If you thought this blog would help foster the belief that getting married without a fuss and a fortune is possible, I’m afraid I may be about to let you down.

It all began with the first vicious cycle of wedding planning.

This goes: Choose the type of ceremony you want, but remember this affects what venue you can have, which depending on its capacity gives you a guest list limit. So the size of your guest list might mean you have to pick a different kind of ceremony to get a big enough venue...

As we’re not in the slightest bit religious it would feel hypocritical to get married in a church, so we’re going civil. This means we can either get married in the registry office (which has rooms that fit a max of about 50 people) or a private venue.

Private venues really bloody expensive. But they are bigger.

But we can’t afford it.

But they are bigger.

[Don't Tell the Groom: Why the OTT proposal is a bit icky]
[Don't Tell the Groom: How I learned to stop worrying and love the bling]

Guest list politics

We could go down the ‘family only’ route but as we’re pushing/well into our 30s we’ve spent almost as long living with our mates as with our mums, so there are a lot of close friends we consider family, who we’d like to be with us for this momentous occasion.

And as we’re in our 30s, most of our friends have long-term partners (married or not) and a few have children. And we can’t invite half a family can we?

Then there’s extended family. We may never see most of them, but isn’t that the whole point of weddings and funerals? You get to see your relatives from afar and they get to be a part of the key moments in your life. I have a band of 20-odd relatives in Australia who I hardly ever see so a mass invite will be winging its way across the waters in a few months time, on the off-chance they fancy a visit to the motherland.

Ceremony, reception or both?

The ceremony is the point of the whole day. The marriage is the thing we’re celebrating, the vows are what we want witnessed by the people who love us and who will be there for us as we navigate the rocky roads of marriage in the years to come. So in that case, the more the merrier right?

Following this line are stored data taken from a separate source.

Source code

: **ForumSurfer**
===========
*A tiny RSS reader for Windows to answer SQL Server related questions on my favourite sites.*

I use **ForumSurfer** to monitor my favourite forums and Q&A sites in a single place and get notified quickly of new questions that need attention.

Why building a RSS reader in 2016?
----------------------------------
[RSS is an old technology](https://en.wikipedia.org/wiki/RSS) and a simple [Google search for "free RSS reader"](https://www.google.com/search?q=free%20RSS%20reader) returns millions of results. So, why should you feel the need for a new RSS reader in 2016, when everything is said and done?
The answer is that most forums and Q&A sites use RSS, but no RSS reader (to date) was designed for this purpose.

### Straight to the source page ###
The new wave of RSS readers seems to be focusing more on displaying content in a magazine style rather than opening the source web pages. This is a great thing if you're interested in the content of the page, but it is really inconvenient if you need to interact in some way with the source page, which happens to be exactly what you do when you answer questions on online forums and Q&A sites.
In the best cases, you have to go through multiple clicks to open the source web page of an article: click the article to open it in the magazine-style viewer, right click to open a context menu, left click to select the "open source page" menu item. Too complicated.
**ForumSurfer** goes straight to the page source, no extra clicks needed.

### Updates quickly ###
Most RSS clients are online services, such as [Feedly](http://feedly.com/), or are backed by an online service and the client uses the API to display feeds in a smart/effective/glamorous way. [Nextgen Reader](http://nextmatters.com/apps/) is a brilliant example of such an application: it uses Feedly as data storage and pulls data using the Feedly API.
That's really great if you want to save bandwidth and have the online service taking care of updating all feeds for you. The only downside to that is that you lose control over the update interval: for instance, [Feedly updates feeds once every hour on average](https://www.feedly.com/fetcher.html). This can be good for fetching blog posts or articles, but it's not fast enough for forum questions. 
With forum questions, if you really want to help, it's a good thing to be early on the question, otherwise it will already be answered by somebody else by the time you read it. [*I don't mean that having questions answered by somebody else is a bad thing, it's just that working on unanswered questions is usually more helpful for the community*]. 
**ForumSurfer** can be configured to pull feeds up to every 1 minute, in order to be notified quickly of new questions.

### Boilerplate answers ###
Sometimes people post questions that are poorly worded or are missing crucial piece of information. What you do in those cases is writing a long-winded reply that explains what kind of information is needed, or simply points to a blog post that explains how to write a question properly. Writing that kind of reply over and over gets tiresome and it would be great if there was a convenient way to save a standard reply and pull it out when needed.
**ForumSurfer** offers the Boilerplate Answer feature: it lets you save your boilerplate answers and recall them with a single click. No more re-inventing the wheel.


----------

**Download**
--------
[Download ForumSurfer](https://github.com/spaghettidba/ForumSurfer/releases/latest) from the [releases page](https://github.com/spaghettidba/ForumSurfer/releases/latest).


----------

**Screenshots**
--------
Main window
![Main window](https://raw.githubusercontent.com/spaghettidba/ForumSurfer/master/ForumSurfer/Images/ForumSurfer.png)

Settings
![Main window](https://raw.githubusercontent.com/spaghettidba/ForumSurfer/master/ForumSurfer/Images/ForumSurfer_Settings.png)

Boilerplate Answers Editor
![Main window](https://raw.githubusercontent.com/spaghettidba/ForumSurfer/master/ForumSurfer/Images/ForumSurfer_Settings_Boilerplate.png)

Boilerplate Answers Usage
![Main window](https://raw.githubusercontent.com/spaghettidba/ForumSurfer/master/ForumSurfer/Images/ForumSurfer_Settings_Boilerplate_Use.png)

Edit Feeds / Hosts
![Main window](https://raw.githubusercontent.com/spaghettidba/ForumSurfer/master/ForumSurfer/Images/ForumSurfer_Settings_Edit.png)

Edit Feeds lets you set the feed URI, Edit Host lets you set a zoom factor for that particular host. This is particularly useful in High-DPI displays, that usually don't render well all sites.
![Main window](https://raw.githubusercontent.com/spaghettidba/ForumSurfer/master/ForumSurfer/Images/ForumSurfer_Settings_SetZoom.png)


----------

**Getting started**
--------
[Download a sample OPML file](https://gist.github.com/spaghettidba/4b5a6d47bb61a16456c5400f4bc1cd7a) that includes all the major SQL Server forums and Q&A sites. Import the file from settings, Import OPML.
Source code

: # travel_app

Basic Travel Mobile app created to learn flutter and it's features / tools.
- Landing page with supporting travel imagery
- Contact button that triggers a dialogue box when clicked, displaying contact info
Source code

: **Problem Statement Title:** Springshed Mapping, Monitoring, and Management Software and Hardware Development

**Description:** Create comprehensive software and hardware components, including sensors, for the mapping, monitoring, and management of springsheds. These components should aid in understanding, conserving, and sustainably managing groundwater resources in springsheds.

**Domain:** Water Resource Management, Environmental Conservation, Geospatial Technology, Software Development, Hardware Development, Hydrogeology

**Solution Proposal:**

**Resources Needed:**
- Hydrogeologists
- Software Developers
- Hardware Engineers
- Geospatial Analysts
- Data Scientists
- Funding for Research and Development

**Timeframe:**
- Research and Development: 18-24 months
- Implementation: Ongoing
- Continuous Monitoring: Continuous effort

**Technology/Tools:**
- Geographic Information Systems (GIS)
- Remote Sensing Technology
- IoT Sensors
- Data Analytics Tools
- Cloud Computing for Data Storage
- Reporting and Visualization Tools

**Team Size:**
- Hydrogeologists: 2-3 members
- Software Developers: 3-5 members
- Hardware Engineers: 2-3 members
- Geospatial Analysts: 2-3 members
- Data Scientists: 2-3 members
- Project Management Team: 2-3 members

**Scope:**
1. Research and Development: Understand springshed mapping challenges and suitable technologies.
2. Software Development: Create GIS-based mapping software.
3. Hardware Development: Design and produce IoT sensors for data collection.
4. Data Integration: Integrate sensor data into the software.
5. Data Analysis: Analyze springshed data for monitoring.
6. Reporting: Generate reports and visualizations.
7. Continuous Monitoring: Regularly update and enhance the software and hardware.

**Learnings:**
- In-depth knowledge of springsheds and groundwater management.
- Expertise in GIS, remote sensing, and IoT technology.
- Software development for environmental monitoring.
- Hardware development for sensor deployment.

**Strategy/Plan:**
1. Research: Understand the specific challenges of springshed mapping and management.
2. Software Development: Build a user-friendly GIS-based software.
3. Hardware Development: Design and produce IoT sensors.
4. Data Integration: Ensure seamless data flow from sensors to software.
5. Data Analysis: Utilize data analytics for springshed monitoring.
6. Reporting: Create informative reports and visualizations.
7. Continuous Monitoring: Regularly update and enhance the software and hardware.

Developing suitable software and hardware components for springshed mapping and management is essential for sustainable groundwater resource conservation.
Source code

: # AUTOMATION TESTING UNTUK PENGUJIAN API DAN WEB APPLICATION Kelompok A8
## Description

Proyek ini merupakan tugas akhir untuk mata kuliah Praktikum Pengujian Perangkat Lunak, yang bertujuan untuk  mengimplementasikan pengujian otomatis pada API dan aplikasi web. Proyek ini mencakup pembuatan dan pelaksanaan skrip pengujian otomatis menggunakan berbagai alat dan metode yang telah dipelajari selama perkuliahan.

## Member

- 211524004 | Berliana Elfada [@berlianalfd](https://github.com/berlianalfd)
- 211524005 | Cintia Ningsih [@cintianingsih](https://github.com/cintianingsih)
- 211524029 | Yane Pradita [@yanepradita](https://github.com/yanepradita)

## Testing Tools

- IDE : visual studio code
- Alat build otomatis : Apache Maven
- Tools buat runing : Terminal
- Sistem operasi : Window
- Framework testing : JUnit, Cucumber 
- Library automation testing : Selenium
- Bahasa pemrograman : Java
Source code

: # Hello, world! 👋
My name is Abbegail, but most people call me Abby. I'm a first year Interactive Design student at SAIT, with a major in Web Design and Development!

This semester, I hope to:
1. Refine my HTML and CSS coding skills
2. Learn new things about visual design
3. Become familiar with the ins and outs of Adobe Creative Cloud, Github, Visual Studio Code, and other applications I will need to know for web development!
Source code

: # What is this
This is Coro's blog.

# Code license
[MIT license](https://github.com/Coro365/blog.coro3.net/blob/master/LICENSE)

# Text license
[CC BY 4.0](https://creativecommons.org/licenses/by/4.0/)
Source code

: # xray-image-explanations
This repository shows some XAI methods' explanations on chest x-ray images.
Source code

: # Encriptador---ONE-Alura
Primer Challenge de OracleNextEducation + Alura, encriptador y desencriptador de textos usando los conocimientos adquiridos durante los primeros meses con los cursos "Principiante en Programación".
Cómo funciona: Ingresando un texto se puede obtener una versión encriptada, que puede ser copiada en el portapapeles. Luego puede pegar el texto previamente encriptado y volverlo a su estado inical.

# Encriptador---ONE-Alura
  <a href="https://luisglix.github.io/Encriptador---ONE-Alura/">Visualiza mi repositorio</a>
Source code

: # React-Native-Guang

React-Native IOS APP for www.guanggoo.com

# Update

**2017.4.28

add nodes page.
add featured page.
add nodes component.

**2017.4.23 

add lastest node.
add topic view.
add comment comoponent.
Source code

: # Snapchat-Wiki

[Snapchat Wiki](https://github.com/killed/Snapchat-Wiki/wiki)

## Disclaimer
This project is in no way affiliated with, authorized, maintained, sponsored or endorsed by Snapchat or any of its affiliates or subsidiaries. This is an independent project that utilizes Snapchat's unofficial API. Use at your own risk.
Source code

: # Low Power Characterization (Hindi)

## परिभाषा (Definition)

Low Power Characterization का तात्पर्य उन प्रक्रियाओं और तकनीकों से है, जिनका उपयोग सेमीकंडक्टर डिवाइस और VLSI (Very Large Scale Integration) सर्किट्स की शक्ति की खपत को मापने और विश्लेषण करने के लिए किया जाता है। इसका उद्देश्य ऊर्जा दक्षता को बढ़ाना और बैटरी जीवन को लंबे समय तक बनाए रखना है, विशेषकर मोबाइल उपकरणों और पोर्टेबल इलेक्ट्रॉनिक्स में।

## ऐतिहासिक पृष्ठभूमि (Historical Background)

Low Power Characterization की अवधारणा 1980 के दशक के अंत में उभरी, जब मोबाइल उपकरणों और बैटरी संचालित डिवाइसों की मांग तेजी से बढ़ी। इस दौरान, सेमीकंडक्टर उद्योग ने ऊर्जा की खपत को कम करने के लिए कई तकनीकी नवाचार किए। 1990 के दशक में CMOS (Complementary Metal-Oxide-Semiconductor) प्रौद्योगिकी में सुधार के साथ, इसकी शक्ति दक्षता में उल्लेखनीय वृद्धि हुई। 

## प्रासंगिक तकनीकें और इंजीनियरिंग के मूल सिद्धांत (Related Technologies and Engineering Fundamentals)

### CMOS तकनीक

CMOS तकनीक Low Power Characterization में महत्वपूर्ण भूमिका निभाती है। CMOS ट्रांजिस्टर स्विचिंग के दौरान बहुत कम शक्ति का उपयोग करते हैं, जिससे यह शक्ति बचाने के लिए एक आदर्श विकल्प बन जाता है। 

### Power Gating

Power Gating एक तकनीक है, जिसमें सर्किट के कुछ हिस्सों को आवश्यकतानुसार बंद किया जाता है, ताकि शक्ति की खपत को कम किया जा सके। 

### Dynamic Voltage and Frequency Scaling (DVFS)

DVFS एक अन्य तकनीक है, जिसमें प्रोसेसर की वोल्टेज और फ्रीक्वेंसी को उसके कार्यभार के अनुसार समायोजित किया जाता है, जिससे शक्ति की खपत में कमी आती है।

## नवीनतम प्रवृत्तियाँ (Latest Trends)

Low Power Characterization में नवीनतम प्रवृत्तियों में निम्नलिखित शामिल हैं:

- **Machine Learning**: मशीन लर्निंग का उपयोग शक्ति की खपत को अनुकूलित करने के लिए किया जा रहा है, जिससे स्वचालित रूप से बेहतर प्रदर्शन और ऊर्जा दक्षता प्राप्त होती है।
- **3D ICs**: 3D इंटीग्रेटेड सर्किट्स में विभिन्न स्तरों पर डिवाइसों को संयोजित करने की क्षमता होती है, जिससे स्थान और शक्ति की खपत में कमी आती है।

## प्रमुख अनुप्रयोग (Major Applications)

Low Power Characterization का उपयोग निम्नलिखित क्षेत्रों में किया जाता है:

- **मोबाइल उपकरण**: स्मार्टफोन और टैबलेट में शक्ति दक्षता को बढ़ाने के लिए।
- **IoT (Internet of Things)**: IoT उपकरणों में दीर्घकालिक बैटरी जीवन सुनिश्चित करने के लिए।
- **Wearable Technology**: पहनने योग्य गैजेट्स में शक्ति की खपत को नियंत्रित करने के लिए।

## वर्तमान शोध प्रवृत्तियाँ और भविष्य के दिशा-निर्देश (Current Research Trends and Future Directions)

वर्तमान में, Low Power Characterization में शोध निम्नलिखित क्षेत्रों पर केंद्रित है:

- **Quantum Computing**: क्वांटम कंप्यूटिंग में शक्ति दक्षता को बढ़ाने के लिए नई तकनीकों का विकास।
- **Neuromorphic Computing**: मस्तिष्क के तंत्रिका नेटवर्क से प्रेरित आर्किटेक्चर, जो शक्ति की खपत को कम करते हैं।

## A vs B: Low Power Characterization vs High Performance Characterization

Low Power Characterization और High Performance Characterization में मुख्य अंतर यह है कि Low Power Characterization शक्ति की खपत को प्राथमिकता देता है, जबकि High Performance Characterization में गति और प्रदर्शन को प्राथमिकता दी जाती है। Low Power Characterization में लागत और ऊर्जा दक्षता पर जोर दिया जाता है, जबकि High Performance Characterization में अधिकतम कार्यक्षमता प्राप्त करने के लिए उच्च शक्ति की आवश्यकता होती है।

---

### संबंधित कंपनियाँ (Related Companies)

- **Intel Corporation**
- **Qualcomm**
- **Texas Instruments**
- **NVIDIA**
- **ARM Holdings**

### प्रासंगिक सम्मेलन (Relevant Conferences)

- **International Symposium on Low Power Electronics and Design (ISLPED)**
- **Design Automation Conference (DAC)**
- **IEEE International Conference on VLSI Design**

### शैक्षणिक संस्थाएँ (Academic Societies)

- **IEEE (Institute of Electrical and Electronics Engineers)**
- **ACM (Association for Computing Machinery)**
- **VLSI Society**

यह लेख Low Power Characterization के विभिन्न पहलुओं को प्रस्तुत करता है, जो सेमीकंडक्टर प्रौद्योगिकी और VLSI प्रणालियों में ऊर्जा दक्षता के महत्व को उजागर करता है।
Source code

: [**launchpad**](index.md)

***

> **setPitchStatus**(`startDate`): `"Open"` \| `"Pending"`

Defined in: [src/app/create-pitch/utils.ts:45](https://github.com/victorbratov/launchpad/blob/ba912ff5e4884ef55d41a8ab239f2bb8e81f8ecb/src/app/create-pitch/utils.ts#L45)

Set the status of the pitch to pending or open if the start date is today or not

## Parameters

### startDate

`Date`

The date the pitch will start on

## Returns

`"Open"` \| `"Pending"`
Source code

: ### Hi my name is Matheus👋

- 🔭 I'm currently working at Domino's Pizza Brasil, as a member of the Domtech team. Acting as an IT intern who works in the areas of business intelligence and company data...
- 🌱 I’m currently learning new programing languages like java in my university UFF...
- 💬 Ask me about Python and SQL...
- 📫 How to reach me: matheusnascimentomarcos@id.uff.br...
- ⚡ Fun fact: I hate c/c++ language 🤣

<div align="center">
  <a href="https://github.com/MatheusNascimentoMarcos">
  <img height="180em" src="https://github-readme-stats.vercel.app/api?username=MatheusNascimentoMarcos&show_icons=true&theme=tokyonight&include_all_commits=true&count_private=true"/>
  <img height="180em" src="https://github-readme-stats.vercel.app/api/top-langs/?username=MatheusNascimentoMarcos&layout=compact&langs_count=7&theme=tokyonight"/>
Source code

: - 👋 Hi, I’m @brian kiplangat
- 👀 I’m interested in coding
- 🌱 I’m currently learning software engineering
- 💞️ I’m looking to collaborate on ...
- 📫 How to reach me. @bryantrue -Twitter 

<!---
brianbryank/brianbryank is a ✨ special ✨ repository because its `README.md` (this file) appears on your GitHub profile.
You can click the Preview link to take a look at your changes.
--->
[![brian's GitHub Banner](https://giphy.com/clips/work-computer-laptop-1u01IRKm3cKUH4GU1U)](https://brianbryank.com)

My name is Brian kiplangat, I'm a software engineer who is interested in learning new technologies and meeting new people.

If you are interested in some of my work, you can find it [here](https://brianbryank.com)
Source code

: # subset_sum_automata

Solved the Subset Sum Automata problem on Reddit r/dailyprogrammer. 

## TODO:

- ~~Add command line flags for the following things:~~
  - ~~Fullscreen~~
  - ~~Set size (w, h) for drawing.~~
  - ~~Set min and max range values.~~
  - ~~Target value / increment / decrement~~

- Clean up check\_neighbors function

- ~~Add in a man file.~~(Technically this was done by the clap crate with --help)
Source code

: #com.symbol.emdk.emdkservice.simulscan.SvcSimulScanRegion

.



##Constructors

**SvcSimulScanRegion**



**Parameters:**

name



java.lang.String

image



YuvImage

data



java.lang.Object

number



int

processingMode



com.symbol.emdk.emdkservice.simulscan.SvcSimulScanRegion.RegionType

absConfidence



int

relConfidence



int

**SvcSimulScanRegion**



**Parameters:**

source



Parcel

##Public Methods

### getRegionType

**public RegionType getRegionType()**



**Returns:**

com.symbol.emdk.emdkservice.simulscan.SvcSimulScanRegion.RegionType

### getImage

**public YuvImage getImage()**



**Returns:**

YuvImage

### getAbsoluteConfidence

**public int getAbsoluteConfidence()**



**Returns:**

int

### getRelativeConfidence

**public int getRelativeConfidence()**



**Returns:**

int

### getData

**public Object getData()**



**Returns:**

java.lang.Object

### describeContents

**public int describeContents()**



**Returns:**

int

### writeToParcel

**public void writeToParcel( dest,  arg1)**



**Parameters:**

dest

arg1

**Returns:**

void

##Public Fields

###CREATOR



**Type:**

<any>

Free passes go to immediate family, the Best Man, the Best Woman, the band and reciprocal invites to friends who’ve already taken the plunge.

The rest is a free-for-all. And I’m at the point of wondering if we remove seats and make everyone stand can we get more in?

The reception is surprisingly causing less of a headache. My parents live in the country and have a decent-sized garden, which I have begged to use (and most likely re-turf) for the celebrations.

Somewhat dubiously they agreed, so we don’t have to worry about a cost-per-head and health and safety rules. We do have to worry about absolutely everything else though so I can look forward to the skull-crumbling panic that will ensue during that organisational phase.



Forgetting perfect

None of this would matter if I didn’t care that much about getting married or if I didn’t want a wedding at all. But clearly I do, or I wouldn’t be trying to get everything right (which is, I know, an unrealistic goal). I’ve been to some fabulous, beautiful weddings big and small and the ones I’ve loved are the ones that feel authentic to the couple involved.

Despite my competitive streak our wedding is never going to be the biggest, the swishest or ‘the best’, we don’t have the funds or the organisational nouse for that. But one thing that’s important to me is ditching as many of the things we’re traditionally ‘supposed to do’ as we can, to make sure it’s more our wedding than a cookie-cutter version.

And there’s nothing that’s more ‘us’ than the people who come, who will make the whole thing. Adam has put his foot down and insisted we do whatever we can to ensure everyone we want, and who wants, to be there for the whole day can be, even if other things have to be sacrificed.

So predictably, we are now considering those pricy venues we’d never have dreamt about a few months ago. But then something else I’m discovering about weddings: throw enough money at your problem and it goes away.